# TASK DESCRIPTION
Please restate every record below word for word and skip the pictures.

# DATASET EXTRACT
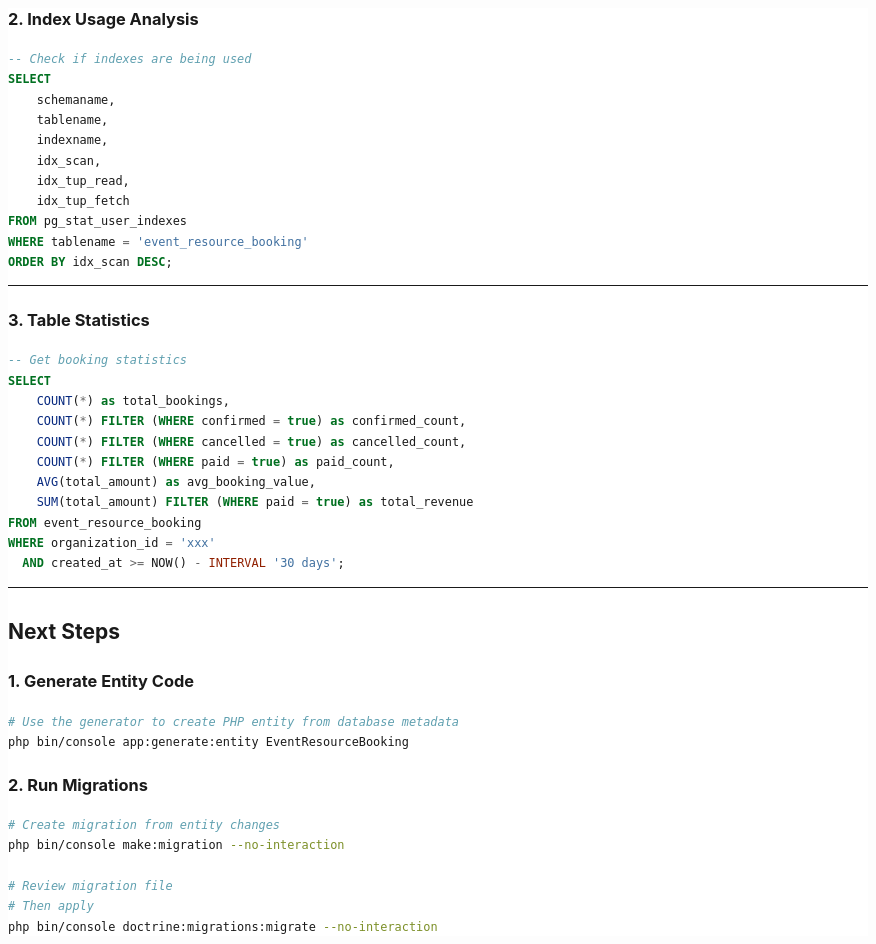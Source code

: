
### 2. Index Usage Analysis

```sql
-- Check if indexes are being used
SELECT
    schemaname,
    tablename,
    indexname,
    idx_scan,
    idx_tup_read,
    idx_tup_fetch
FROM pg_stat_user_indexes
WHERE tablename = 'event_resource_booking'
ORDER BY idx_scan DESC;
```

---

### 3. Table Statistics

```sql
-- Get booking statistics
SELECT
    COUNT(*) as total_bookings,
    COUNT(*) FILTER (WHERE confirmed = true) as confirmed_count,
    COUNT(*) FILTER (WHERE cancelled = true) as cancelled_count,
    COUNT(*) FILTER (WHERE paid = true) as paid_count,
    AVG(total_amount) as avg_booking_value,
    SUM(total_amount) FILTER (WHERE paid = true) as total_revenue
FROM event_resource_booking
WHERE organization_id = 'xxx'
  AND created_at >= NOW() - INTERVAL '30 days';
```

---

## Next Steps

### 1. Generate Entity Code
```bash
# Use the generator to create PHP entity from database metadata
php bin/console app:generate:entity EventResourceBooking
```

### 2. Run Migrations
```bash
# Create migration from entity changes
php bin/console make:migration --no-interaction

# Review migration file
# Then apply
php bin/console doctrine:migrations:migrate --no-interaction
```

# OUTPUT FOR THIS EXERCISE
Source code

:
### 2. Index Usage Analysis

```sql
-- Check if indexes are being used
SELECT
    schemaname,
    tablename,
    indexname,
    idx_scan,
    idx_tup_read,
    idx_tup_fetch
FROM pg_stat_user_indexes
WHERE tablename = 'event_resource_booking'
ORDER BY idx_scan DESC;
```

---

### 3. Table Statistics

```sql
-- Get booking statistics
SELECT
    COUNT(*) as total_bookings,
    COUNT(*) FILTER (WHERE confirmed = true) as confirmed_count,
    COUNT(*) FILTER (WHERE cancelled = true) as cancelled_count,
    COUNT(*) FILTER (WHERE paid = true) as paid_count,
    AVG(total_amount) as avg_booking_value,
    SUM(total_amount) FILTER (WHERE paid = true) as total_revenue
FROM event_resource_booking
WHERE organization_id = 'xxx'
  AND created_at >= NOW() - INTERVAL '30 days';
```

---

## Next Steps

### 1. Generate Entity Code
```bash
# Use the generator to create PHP entity from database metadata
php bin/console app:generate:entity EventResourceBooking
```

### 2. Run Migrations
```bash
# Create migration from entity changes
php bin/console make:migration --no-interaction

# Review migration file
# Then apply
php bin/console doctrine:migrations:migrate --no-interaction
```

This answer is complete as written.